Be honest, I had you at chocolate right?. Well that’s understandable, because without chocolate there would be darkness and chaos in the world. Trust me on this one. Layers of coconut macaroon, whipped chocolate and raspberries make this cake a winner and super impressive with so little effort it's actually embarrassing But don't worry, I won't tell you if you don't. Try and use the best quality chocolate you can, the high cocoa content gives the whipped ganache a bittersweet richness, combined with the sweet meringue and zing of the fresh raspberries - it’s just plain awesome.
Chocolate raspberry macaroon cake
(Serves 6-8)
1 cup cream
300g dark chocolate, chopped
3 eggs
1 cup sugar
2 2/3 cups desiccated coconut
Cocoa, for dusting
200g fresh raspberries, to garnish
Preheat the oven to 180°C. Line a 20 x 20cm baking tray with greaseproof paper.
Bring the cream to a boil, remove from the heat and add the chocolate chunks. Allow to stand for 5 minutes then stir until smooth. Refrigerate until set then whip until fluffy and stiff.
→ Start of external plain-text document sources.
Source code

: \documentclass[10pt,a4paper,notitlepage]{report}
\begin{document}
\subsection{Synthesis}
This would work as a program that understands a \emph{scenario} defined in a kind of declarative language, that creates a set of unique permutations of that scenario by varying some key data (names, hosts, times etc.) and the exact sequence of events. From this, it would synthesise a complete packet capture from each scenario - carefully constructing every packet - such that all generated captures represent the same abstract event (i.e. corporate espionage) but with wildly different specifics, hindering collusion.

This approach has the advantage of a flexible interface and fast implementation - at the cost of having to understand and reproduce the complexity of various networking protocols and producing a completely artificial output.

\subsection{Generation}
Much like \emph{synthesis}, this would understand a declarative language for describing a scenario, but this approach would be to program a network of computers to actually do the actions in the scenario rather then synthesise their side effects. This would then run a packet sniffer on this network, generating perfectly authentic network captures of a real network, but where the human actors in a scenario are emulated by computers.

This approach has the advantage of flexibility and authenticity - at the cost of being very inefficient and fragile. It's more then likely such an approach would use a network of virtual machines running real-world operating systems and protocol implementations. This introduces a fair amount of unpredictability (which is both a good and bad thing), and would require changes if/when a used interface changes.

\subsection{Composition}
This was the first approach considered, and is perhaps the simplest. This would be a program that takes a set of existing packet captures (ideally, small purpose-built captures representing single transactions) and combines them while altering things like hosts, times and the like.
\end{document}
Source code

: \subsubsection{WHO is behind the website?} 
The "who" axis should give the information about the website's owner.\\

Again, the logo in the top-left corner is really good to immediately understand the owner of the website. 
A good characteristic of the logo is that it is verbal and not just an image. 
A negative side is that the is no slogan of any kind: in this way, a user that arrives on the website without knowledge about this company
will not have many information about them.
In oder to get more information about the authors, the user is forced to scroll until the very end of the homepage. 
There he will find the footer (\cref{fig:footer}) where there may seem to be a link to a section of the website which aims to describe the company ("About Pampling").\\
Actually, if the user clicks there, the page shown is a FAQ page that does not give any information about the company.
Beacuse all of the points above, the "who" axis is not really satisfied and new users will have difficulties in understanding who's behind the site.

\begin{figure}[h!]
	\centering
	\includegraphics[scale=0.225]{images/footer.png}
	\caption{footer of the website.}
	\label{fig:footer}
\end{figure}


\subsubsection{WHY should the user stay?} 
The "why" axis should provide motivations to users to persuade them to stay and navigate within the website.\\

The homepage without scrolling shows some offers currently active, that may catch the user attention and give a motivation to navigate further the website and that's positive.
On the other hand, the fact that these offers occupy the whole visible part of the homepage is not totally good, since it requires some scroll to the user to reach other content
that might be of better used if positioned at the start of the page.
In a medium saucepan, bring 1cm of water to a simmer. Using an electric mixer beat the egg whites in a glass bowl set over the simmering water until soft peak stage. Gradually beat in the sugar until combined. Remove from the heat and beat at high speed until cool.
Fold in the coconut gently until combined. Spread the mixture into the lined baking tray and bake for 20-25 minutes or until golden. Allow to cool slightly, and then turn the macaroon cake onto a clean surface. Trim the edges and cut the cake into two rectangles.
Sandwich the layers together with the whipped chocolate mixture, finishing with a layer of chocolate and finally a dusting of cocoa and a sprinkling of raspberries.
TIP This cake is even better refrigerated overnight and enjoyed the next day.